I realized again I complain too much. I have a good job, friends, family and hobbies. I can afford to express myself creatively and I get to dine out when I feel like it. We seem to be so dissatisfied with our 9-5 jobs, but we forget the person who is begging for one on the street corner. In Afrikaans we have a word that sums it up nicely - onvergenoegd. It is the term used for people like me and you. We are always wanting, always needing more.

Last night my mother called me and told me that the people at the elephant farm is now looking for someone to help them with the elephants (train and facilitate contact with visitors). We know the people and it would have been a perfect fit for me. It would literally be my dream job. 6 months ago I was in town and unemployed. I don't know why she told me this, I've been trying to figure it out, but since 7pm last night I've been looking at my finances and wondering how I can quit my job and take the lower paying job as an elephant trainer and still be able to pay my bills.
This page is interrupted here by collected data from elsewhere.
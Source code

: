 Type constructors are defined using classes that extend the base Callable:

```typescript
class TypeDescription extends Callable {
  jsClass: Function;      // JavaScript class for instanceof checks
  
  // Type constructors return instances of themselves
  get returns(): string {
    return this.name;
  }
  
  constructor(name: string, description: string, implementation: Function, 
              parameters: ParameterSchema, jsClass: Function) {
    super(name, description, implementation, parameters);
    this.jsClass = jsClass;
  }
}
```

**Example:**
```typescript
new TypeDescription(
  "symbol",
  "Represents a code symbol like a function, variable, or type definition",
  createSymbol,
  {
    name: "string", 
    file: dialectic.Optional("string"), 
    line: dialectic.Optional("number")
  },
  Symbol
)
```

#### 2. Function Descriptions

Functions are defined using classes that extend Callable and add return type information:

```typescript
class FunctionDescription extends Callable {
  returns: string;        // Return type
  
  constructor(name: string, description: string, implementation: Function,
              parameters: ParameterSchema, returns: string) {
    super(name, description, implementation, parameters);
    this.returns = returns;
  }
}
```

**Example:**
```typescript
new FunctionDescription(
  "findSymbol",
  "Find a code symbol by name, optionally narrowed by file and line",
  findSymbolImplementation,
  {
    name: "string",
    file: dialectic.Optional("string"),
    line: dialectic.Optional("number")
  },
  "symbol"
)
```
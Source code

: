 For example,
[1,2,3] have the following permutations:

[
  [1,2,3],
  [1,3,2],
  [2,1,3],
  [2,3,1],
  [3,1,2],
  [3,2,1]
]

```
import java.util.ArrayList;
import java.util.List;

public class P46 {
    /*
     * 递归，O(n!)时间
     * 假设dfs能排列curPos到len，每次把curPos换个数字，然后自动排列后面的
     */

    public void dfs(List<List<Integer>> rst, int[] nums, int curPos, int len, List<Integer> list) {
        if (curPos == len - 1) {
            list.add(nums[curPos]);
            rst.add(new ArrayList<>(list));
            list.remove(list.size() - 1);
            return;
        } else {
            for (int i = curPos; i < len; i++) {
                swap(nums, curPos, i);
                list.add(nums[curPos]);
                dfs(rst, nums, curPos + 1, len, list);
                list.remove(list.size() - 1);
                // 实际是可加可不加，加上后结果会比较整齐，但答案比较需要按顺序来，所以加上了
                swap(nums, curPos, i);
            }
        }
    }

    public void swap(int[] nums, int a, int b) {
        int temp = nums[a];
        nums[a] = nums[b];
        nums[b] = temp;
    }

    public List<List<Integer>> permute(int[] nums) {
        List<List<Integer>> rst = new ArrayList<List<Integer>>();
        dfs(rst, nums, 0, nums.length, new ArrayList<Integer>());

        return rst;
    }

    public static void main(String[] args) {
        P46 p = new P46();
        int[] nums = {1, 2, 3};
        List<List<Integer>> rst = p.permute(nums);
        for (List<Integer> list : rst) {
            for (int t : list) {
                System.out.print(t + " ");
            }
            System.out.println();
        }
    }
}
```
I don't think it will be possible. I can't give my car back now and say I made a mistake I don't want it - and I don't think the salary will even cover my payments. I still need to make the payments on my credit card. I've just signed an apartment lease for a year. These were things I thought I needed. I thought I was ready for grown up life, and all the bills and responsibilities that came with it, but it turns out I'm not. Nor will I ever be. I don't want any of this.

It turns out I envy the people who don't have any bills to pay. This sounds sick and horrible, I know. But how I wish that I could just not have these things that I've sold myself into slavery for. I work to pay the bills, which I've created to fill the void. So here I sit silver spoon in my mouth crying over opportunities that I can't grab, because I have too much.

Mr. friendly street vendor friend person, thanks for the flower and the smile this morning. I envy you.